WHAT IS EXPECTED = All lines that hold the string "Type" should be copied. Find them in the listing below.

SUPPLIED MATERIAL =

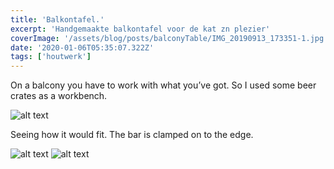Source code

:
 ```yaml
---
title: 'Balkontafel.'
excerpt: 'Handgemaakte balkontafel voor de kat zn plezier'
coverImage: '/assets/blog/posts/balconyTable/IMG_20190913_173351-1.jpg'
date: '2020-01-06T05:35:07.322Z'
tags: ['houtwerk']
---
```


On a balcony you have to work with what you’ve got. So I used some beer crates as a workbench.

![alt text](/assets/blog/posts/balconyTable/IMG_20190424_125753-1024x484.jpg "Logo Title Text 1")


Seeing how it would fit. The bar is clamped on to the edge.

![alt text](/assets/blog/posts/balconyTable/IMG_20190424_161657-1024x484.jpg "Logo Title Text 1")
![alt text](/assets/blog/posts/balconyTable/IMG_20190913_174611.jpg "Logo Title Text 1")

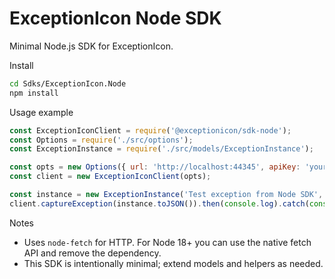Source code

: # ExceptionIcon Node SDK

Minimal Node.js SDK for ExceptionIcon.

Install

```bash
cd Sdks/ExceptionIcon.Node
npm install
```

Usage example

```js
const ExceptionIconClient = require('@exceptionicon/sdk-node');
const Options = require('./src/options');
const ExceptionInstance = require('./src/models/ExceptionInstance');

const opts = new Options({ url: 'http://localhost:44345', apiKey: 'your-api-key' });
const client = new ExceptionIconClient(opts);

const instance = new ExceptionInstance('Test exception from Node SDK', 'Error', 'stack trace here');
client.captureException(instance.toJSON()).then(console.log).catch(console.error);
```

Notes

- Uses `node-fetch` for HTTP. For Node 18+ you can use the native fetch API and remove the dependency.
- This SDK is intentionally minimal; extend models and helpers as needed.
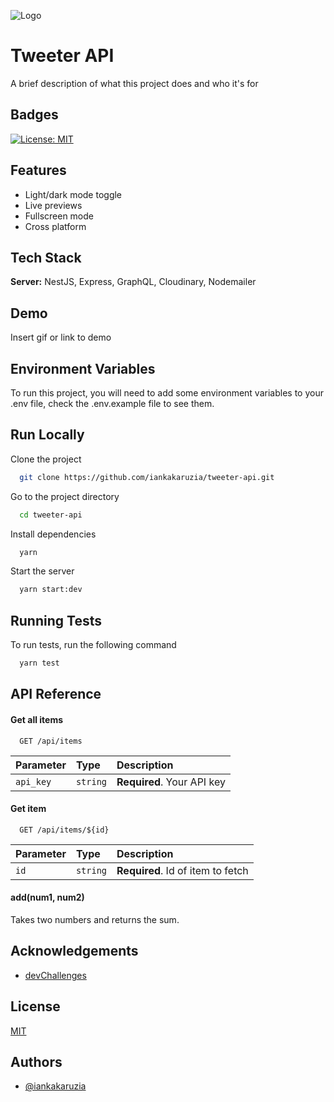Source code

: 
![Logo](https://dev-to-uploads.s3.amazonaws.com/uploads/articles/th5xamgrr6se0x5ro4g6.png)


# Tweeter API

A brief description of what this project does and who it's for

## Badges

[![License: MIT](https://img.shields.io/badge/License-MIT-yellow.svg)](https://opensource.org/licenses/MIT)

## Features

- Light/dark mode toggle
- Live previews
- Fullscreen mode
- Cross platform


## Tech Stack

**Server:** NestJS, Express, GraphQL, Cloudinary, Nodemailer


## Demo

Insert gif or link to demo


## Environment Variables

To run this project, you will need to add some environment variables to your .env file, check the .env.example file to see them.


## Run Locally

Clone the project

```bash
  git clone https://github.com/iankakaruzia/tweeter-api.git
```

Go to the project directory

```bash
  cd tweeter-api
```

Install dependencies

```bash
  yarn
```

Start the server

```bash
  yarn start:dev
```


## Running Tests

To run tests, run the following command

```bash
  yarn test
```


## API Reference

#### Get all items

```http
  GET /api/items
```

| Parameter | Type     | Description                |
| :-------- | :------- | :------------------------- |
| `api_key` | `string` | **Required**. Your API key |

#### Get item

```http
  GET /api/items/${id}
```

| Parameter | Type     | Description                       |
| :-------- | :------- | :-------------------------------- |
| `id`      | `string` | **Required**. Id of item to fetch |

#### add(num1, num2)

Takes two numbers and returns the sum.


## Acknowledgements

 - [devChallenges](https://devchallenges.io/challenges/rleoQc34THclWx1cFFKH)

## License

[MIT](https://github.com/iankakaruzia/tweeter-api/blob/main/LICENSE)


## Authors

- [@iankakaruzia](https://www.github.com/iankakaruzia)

YOUR RESPONSE =
| Parameter | Type     | Description                |
| Parameter | Type     | Description                       |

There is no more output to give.